Work instructions: Search the data for the string "quality" and extract every line where it appears.

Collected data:
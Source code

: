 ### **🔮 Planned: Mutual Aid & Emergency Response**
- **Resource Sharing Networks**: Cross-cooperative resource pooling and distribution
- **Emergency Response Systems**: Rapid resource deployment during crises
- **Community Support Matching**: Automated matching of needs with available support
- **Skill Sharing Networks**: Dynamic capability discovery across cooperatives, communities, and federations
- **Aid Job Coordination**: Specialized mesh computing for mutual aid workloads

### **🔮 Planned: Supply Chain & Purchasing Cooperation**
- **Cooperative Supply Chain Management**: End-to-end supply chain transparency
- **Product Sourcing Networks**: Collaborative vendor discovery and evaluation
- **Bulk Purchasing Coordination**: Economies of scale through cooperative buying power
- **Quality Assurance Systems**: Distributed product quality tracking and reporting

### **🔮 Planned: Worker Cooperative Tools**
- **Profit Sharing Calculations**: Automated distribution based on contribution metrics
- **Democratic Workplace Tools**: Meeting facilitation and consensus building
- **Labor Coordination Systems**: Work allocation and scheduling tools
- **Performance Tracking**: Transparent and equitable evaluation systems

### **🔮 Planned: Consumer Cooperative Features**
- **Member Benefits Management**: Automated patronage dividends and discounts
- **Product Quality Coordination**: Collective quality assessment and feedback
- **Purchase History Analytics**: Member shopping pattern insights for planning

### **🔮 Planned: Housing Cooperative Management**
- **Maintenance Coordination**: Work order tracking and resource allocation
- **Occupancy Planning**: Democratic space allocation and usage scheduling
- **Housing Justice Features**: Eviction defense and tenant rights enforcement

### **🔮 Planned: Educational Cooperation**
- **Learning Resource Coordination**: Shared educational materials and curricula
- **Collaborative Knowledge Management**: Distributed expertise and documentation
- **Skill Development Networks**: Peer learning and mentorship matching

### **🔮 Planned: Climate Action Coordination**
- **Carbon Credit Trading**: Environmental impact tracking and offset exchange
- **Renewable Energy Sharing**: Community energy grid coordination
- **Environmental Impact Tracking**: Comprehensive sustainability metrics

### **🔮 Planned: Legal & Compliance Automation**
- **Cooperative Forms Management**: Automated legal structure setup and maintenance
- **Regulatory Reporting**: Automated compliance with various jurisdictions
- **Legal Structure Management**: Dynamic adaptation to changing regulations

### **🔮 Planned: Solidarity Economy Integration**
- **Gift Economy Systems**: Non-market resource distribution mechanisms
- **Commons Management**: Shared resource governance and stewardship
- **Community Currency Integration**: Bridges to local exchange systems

Response below:
- **Quality Assurance Systems**: Distributed product quality tracking and reporting
- **Product Quality Coordination**: Collective quality assessment and feedback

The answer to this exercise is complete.